Eowyn's Shieldmaiden Dress


At last, my dress.  I think I spent longer on this than any of my other costumes (well, I did make my 1830 corset in between the vest/corset and chemise), but I truly enjoyed working on it and think it was worth it in the end!


A full length view of the above picture, and a side view.  I wanted to take pictures on a windy day to show the fullness of the skirt and sleeves, but the day I took pictures was probably the first day since I started making the dress that wasn't windy.  The sleeves have a little over 1 1/2 yards of fabric each and the skirt has 6 yards of fabric.


A close up of the back lacing.  This is why you need a dresser.  When I tied the corset, I had an even 1" gap down the center back.  As mentioned on the Making of the Corset page, I left a small gap since corsets tend to stretch.  After a wear or two, this should lace closed.


A detail of the shoulder trim and the neckline.  I used the trim and the cut of the shoulder on the vest to simulate a sleeve cap.

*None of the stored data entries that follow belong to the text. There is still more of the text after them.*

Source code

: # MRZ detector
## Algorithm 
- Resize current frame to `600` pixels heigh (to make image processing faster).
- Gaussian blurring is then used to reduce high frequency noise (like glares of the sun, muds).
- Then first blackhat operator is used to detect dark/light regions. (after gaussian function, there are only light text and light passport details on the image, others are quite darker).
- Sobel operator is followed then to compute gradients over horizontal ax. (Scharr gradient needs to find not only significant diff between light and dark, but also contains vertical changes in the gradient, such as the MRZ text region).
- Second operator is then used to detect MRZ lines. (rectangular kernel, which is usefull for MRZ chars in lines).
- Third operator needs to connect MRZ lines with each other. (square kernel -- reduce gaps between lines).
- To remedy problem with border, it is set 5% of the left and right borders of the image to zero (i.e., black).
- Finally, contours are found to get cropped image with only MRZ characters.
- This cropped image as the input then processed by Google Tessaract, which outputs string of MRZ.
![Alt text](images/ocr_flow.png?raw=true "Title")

The first layer, the chemise. It's made of paisley silk jacquard and lined with cotton voile.  The pattern is mostly my own.  The bodice is loosely based on the same pattern I used for my Refugee underdress.  The sleeves and skirt are hemmed with a rolled hem, all done by hand.  Good thing I liked doing it (I learned to do it for this dress) since I spent 3-4 hours a day for almost a week hemming :)


The second layer, the vest.  The vest is made of cotton velvet and zips up the back.  It's lined with cotton sateen.  I used Simplicity 9888.  The cords hanging from my elbows will eventually be used to lace the sleeves and pull the bottoms into place.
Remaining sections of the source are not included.